Give the records again exactly as written. Leave out the pictures.

DATA:

· · ·

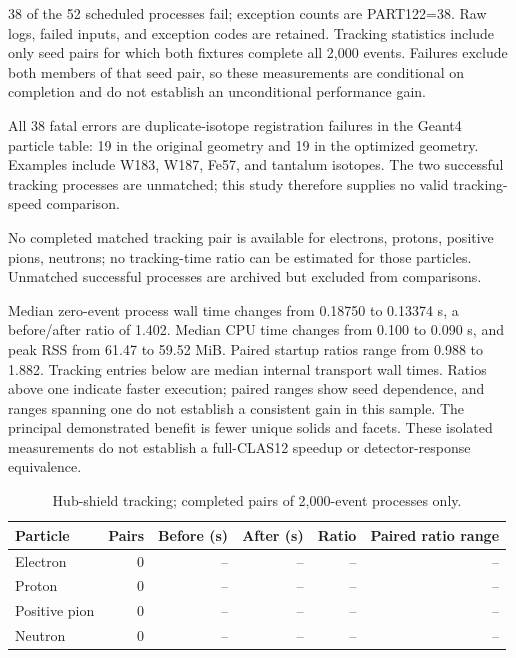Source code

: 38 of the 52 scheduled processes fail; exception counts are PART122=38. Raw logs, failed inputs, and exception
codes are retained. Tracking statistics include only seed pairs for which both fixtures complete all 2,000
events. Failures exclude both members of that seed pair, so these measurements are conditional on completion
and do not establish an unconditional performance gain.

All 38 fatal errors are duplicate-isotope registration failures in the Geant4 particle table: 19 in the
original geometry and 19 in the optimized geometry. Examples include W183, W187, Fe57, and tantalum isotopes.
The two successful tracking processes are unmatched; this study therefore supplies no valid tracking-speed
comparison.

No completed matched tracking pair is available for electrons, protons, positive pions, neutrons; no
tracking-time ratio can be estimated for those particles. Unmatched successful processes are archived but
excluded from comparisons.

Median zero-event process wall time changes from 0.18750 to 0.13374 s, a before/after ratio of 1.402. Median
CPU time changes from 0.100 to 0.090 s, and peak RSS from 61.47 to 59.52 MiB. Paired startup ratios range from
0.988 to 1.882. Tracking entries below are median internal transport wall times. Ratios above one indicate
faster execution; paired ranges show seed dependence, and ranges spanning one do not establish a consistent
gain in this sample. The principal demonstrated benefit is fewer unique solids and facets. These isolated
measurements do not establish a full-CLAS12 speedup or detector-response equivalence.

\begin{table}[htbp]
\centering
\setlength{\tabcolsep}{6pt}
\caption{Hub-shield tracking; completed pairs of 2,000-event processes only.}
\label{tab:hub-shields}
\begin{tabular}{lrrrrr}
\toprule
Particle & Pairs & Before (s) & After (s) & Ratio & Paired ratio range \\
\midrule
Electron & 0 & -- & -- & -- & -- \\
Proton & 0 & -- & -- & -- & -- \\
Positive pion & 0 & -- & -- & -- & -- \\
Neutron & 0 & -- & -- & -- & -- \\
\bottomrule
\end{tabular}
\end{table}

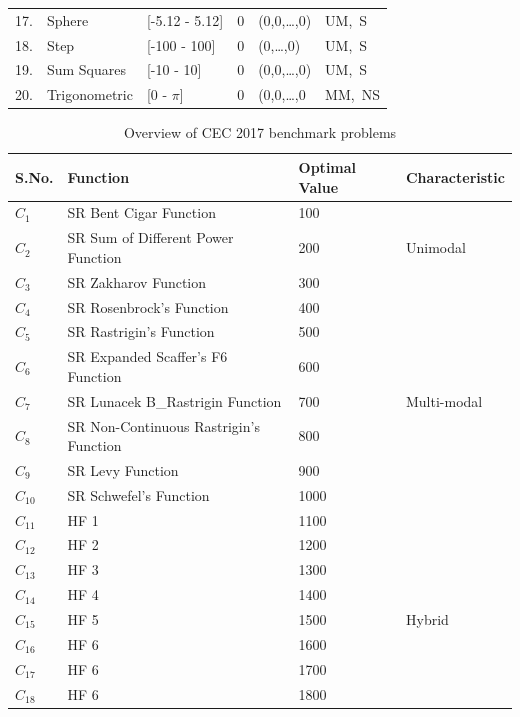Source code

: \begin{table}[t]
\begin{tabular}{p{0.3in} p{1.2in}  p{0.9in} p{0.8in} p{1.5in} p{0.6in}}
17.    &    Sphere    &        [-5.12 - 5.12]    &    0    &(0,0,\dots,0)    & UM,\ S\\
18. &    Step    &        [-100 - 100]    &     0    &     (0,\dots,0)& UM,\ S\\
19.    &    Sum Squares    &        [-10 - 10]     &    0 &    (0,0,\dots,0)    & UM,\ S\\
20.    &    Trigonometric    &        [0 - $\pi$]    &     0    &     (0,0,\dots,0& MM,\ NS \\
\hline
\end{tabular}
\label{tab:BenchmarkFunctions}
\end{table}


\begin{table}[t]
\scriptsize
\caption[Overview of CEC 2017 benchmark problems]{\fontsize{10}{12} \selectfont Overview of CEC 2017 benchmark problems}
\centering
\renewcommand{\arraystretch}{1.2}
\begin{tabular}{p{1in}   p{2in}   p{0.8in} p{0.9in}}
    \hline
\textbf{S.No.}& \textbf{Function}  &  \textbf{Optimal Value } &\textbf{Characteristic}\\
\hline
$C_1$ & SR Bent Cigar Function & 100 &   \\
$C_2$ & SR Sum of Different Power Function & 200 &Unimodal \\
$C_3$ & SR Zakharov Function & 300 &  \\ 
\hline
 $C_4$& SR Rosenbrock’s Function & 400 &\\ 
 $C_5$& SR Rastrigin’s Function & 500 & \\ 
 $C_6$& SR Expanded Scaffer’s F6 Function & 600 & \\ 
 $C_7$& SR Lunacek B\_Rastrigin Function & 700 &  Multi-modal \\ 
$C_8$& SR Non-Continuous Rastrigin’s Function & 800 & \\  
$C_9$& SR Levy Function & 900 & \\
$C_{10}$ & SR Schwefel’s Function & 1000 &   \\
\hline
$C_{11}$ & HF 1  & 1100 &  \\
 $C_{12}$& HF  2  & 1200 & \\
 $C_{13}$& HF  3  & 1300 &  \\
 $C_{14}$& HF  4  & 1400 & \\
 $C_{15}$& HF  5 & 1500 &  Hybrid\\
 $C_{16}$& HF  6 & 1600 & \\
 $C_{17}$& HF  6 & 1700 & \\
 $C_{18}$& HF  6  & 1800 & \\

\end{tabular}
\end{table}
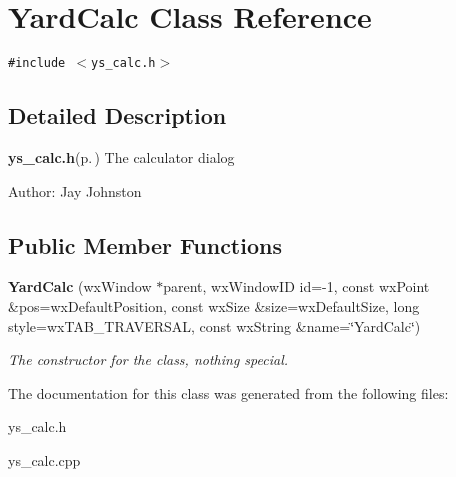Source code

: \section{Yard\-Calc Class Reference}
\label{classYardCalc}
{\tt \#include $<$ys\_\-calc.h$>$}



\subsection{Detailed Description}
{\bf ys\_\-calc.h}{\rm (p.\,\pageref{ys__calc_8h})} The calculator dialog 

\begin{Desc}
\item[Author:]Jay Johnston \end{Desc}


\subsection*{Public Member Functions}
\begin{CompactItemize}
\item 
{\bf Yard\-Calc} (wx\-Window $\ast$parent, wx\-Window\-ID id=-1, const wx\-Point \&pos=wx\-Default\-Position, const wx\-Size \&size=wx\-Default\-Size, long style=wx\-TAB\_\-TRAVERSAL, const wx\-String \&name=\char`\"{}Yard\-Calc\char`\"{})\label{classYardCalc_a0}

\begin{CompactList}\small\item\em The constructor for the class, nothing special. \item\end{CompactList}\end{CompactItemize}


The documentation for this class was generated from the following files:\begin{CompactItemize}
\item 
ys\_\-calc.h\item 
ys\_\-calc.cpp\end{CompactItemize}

· · ·

FINAL ANSWER:
Source code

: 38 of the 52 scheduled processes fail; exception counts are PART122=38. Raw logs, failed inputs, and exception
codes are retained. Tracking statistics include only seed pairs for which both fixtures complete all 2,000
events. Failures exclude both members of that seed pair, so these measurements are conditional on completion
and do not establish an unconditional performance gain.

All 38 fatal errors are duplicate-isotope registration failures in the Geant4 particle table: 19 in the
original geometry and 19 in the optimized geometry. Examples include W183, W187, Fe57, and tantalum isotopes.
The two successful tracking processes are unmatched; this study therefore supplies no valid tracking-speed
comparison.

No completed matched tracking pair is available for electrons, protons, positive pions, neutrons; no
tracking-time ratio can be estimated for those particles. Unmatched successful processes are archived but
excluded from comparisons.

Median zero-event process wall time changes from 0.18750 to 0.13374 s, a before/after ratio of 1.402. Median
CPU time changes from 0.100 to 0.090 s, and peak RSS from 61.47 to 59.52 MiB. Paired startup ratios range from
0.988 to 1.882. Tracking entries below are median internal transport wall times. Ratios above one indicate
faster execution; paired ranges show seed dependence, and ranges spanning one do not establish a consistent
gain in this sample. The principal demonstrated benefit is fewer unique solids and facets. These isolated
measurements do not establish a full-CLAS12 speedup or detector-response equivalence.

\begin{table}[htbp]
\centering
\setlength{\tabcolsep}{6pt}
\caption{Hub-shield tracking; completed pairs of 2,000-event processes only.}
\label{tab:hub-shields}
\begin{tabular}{lrrrrr}
\toprule
Particle & Pairs & Before (s) & After (s) & Ratio & Paired ratio range \\
\midrule
Electron & 0 & -- & -- & -- & -- \\
Proton & 0 & -- & -- & -- & -- \\
Positive pion & 0 & -- & -- & -- & -- \\
Neutron & 0 & -- & -- & -- & -- \\
\bottomrule
\end{tabular}
\end{table}

Source code

: \begin{table}[t]
\begin{tabular}{p{0.3in} p{1.2in}  p{0.9in} p{0.8in} p{1.5in} p{0.6in}}
17.    &    Sphere    &        [-5.12 - 5.12]    &    0    &(0,0,\dots,0)    & UM,\ S\\
18. &    Step    &        [-100 - 100]    &     0    &     (0,\dots,0)& UM,\ S\\
19.    &    Sum Squares    &        [-10 - 10]     &    0 &    (0,0,\dots,0)    & UM,\ S\\
20.    &    Trigonometric    &        [0 - $\pi$]    &     0    &     (0,0,\dots,0& MM,\ NS \\
\hline
\end{tabular}
\label{tab:BenchmarkFunctions}
\end{table}


\begin{table}[t]
\scriptsize
\caption[Overview of CEC 2017 benchmark problems]{\fontsize{10}{12} \selectfont Overview of CEC 2017 benchmark problems}
\centering
\renewcommand{\arraystretch}{1.2}
\begin{tabular}{p{1in}   p{2in}   p{0.8in} p{0.9in}}
    \hline
\textbf{S.No.}& \textbf{Function}  &  \textbf{Optimal Value } &\textbf{Characteristic}\\
\hline
$C_1$ & SR Bent Cigar Function & 100 &   \\
$C_2$ & SR Sum of Different Power Function & 200 &Unimodal \\
$C_3$ & SR Zakharov Function & 300 &  \\ 
\hline
 $C_4$& SR Rosenbrock’s Function & 400 &\\ 
 $C_5$& SR Rastrigin’s Function & 500 & \\ 
 $C_6$& SR Expanded Scaffer’s F6 Function & 600 & \\ 
 $C_7$& SR Lunacek B\_Rastrigin Function & 700 &  Multi-modal \\ 
$C_8$& SR Non-Continuous Rastrigin’s Function & 800 & \\  
$C_9$& SR Levy Function & 900 & \\
$C_{10}$ & SR Schwefel’s Function & 1000 &   \\
\hline
$C_{11}$ & HF 1  & 1100 &  \\
 $C_{12}$& HF  2  & 1200 & \\
 $C_{13}$& HF  3  & 1300 &  \\
 $C_{14}$& HF  4  & 1400 & \\
 $C_{15}$& HF  5 & 1500 &  Hybrid\\
 $C_{16}$& HF  6 & 1600 & \\
 $C_{17}$& HF  6 & 1700 & \\
 $C_{18}$& HF  6  & 1800 & \\

\end{tabular}
\end{table}
Source code

: \section{Yard\-Calc Class Reference}
\label{classYardCalc}
{\tt \#include $<$ys\_\-calc.h$>$}



\subsection{Detailed Description}
{\bf ys\_\-calc.h}{\rm (p.\,\pageref{ys__calc_8h})} The calculator dialog 

\begin{Desc}
\item[Author:]Jay Johnston \end{Desc}


\subsection*{Public Member Functions}
\begin{CompactItemize}
\item 
{\bf Yard\-Calc} (wx\-Window $\ast$parent, wx\-Window\-ID id=-1, const wx\-Point \&pos=wx\-Default\-Position, const wx\-Size \&size=wx\-Default\-Size, long style=wx\-TAB\_\-TRAVERSAL, const wx\-String \&name=\char`\"{}Yard\-Calc\char`\"{})\label{classYardCalc_a0}

\begin{CompactList}\small\item\em The constructor for the class, nothing special. \item\end{CompactList}\end{CompactItemize}


The documentation for this class was generated from the following files:\begin{CompactItemize}
\item 
ys\_\-calc.h\item 
ys\_\-calc.cpp\end{CompactItemize}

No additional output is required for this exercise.